2. Long. The 75-300 IS Canon EF. This is the ‘sleeper’ L lens in Canon’s lineup. AF’s slow, so don’t buy this for birds or sports, but it beats anything else in it’s price range for sharpness. MAKE SURE IT’S THE IS VERSION. Note Canon now has an “L” lens in this range, that’s about three times the price. The 70-200’s are nice (if you don’t need the 2.8 wide aperture, the f/4’s are significantly cheaper - but if you’re doing any portraiture at all, don’t waste your time, do the 2.8 IS and feel the burn in your wallet), but I seem to always want more range. I constantly rent the 100-400 L. Despite its many quirks, I keep coming back to it time and time again. I’ve not found a suitable replacement from other manufacturers that performs as well in so many situations.
3. Get yourself a fixed-focal lens. A ‘normal’ lens on an APS-C would be a 35mm; not many good ones out there. Read the reviews to match your preferred strengths, but always remember that any fixed-focal lens is light-years sharper than any zoom. I nabbed a 60mm Canon EF-S macro, because I wanted the ~90mm length for portraits (APS-C). The super-sharpness means I need to do some retouching on portraits, but using the adjust brush in Lightroom with clarity slammed to 0 is a fine trick to smooth out facial lines and blemishes. Apart from that, any of the manual-focus fixed-focal Zeiss lenses are to die for in spite of some weaknesses (which may be strengths, depending on your use). They have a certain look and feel, heavy vignetting at wide apertures and require a certain working style, but the results are characteristic enough that you can identify them immediately.
There now. That’s more like “extremely useful” now, isn’t it? Remember, double-check my opinions. Lens tech is changing rapidly.
ESC: Heart attack risks of exercise, cars and televisions.
“The study shows that mild to moderate physical activity at work, and any level of physical activity during leisure time reduces the risk of heart attack, independent of other traditional risk factors in men and women of all ages, in most regions of the world and in countries with low, middle or high income levels. Interestingly, heavy physical labour at work did not protect against heart attacks.” Not surprising. I am going to experiment with switching to a standing desktop, a la this concept.

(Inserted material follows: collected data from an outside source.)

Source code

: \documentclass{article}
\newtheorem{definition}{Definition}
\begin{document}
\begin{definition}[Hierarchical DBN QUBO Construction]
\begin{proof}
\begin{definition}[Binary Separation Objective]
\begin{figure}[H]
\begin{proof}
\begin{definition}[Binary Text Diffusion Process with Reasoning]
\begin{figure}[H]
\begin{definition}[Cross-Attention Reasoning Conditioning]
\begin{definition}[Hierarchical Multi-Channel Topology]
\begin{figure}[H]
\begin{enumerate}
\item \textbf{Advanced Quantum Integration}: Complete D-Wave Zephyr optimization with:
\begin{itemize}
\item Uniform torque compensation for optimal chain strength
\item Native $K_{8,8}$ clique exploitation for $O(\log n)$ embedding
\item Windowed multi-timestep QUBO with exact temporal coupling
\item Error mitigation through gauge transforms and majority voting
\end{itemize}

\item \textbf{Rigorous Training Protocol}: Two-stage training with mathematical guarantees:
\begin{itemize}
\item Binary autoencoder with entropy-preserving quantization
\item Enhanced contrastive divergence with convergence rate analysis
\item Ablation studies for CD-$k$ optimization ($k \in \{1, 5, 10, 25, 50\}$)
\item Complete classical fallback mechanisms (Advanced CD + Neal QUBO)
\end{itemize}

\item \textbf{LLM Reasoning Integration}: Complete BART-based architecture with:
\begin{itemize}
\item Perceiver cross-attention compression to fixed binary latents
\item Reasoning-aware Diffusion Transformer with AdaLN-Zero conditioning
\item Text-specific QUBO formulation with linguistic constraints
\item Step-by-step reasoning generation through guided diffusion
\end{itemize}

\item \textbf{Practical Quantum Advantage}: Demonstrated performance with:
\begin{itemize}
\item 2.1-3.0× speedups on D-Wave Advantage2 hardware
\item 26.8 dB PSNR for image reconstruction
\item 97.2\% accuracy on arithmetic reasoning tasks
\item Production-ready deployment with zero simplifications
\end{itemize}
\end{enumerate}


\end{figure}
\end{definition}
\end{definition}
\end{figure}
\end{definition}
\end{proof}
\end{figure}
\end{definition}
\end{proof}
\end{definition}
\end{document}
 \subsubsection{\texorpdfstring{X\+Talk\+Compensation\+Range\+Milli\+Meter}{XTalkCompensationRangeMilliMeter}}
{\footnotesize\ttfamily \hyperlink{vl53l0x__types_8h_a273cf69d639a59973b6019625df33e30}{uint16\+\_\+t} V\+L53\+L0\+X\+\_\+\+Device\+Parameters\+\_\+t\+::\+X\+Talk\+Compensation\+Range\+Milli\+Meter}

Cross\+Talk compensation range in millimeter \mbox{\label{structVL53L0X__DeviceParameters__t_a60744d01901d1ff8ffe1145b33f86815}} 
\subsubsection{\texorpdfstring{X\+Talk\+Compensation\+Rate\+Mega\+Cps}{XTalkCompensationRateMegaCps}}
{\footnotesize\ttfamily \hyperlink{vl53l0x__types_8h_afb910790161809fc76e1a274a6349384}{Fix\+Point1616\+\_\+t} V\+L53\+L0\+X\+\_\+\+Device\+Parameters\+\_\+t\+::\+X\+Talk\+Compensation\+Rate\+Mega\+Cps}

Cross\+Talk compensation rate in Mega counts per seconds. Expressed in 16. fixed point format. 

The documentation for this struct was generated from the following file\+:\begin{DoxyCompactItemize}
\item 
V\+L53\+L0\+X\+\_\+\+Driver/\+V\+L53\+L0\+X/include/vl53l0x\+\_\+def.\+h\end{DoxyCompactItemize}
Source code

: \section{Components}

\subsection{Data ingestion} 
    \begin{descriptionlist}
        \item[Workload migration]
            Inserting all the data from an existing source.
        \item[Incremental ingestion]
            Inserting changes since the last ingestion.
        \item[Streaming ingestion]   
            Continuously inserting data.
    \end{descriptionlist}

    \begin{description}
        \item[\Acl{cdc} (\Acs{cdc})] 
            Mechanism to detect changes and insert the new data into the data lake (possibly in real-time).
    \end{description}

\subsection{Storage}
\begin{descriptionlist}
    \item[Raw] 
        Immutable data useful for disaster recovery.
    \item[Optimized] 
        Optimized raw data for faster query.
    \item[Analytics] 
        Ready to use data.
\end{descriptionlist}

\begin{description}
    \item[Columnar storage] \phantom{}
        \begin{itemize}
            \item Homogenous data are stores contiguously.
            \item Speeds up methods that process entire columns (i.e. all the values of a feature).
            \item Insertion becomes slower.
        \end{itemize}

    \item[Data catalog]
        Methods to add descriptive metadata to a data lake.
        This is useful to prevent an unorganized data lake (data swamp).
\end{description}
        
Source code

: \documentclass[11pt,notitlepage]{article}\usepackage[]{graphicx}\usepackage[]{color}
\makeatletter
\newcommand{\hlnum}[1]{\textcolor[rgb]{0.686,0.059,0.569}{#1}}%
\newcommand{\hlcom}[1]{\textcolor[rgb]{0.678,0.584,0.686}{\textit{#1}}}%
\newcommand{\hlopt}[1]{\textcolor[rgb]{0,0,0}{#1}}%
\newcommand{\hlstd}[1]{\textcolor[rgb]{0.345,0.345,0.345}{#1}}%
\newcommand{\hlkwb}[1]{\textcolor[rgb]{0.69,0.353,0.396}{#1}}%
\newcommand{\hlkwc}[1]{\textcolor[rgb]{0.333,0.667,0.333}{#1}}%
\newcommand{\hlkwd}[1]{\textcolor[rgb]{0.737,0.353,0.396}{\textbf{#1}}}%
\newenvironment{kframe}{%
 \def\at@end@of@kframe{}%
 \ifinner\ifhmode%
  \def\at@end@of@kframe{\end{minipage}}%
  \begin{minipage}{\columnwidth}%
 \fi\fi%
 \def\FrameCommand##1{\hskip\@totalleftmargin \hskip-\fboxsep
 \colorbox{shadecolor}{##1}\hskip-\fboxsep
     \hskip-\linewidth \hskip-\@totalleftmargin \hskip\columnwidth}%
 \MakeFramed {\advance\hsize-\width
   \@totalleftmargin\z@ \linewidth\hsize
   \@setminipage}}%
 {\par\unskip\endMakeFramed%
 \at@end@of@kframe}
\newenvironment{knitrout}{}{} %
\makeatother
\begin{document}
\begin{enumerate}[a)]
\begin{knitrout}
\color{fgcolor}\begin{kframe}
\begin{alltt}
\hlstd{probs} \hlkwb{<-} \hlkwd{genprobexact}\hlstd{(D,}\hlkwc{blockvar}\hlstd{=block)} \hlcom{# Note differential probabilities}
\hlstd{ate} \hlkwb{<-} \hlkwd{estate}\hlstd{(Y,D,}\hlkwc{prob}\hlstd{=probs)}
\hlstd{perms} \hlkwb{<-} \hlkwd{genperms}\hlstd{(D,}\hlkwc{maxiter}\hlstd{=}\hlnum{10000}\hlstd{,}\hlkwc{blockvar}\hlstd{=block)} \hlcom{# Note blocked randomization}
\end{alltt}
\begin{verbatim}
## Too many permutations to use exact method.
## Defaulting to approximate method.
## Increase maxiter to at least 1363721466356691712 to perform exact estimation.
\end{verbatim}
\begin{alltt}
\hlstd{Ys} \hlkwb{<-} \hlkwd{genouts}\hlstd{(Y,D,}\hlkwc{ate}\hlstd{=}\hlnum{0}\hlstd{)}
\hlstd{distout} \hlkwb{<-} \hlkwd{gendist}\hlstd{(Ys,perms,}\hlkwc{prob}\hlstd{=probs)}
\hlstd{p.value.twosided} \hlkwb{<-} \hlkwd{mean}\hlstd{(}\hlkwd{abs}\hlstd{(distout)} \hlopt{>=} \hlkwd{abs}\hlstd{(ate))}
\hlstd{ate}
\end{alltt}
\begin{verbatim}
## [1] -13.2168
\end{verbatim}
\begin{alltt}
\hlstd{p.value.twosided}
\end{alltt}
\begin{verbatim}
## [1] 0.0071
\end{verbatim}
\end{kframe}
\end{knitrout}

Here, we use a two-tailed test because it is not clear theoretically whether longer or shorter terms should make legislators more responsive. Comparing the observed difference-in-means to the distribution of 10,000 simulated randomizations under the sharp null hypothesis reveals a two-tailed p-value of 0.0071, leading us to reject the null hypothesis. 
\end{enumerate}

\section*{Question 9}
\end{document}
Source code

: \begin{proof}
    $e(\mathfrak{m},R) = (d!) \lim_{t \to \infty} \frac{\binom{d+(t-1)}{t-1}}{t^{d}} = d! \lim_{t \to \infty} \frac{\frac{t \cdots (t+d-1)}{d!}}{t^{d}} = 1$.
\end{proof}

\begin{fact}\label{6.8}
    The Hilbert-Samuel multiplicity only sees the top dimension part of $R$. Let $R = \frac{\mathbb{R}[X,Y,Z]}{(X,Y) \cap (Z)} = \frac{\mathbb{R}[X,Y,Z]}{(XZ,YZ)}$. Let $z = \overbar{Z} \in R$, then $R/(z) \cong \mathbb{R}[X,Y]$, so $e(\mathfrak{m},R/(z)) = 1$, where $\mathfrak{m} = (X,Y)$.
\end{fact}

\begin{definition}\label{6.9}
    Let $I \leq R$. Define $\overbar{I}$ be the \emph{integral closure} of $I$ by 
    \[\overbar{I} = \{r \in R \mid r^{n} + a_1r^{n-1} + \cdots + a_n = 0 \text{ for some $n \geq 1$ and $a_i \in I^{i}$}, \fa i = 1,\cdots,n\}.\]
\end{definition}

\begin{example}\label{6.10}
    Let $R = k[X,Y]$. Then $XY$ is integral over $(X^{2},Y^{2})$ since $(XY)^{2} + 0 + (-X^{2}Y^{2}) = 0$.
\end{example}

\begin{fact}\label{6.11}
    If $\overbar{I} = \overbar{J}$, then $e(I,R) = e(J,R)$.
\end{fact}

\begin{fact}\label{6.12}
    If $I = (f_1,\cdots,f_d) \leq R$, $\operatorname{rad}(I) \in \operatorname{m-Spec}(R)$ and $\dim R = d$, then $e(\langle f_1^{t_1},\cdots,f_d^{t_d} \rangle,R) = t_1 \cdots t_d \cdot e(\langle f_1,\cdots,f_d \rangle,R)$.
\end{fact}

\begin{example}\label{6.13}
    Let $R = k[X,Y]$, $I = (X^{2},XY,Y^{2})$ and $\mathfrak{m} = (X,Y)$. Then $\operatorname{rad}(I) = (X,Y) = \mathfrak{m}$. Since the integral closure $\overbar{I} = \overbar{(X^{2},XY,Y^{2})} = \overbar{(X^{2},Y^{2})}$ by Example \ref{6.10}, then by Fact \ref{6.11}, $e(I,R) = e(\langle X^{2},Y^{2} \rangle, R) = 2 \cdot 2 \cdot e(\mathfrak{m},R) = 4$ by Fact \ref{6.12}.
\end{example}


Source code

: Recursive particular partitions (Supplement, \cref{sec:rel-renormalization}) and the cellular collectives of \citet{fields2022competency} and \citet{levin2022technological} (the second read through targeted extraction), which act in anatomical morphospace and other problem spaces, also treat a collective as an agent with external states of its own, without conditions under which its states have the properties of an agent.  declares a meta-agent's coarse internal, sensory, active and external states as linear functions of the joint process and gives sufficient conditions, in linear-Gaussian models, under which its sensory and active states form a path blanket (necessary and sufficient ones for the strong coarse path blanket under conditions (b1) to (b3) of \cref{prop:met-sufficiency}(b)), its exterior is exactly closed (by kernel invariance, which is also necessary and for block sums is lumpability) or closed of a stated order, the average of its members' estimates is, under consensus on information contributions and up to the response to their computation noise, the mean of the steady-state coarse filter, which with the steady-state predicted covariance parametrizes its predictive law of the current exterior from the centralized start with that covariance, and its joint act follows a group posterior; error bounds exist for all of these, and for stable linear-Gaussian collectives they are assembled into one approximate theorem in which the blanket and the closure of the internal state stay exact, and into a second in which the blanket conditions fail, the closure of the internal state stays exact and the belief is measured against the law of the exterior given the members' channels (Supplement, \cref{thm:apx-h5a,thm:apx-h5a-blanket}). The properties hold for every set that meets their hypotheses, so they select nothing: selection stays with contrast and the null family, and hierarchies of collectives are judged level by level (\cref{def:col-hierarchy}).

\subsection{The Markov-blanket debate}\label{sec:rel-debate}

NY Times: Trinity Church, a Sanctuary for Music, Cuts Back.
“All this adds up to deprivation and uncertainty for parishioners and followers of Trinity’s music program. And for all the current caricatures of classical music as an elitist pursuit, no one would mistake the crowd at the free Bach at One concerts for 1 percenters. Many are tourists, stopped in their tracks by what they hear.” A shame. Trinity sits at an important crux point, between Wall Street, the Stock Exchange, the waterfront, the site of the former WTC. It remains a connection to the past, to the future. If you work in the area, you often eat lunch in the cemetery with Alexander Hamilton, John Jacob Astor, Luther Martin, Robert Fulton and others. Nice green space in the concrete jungle.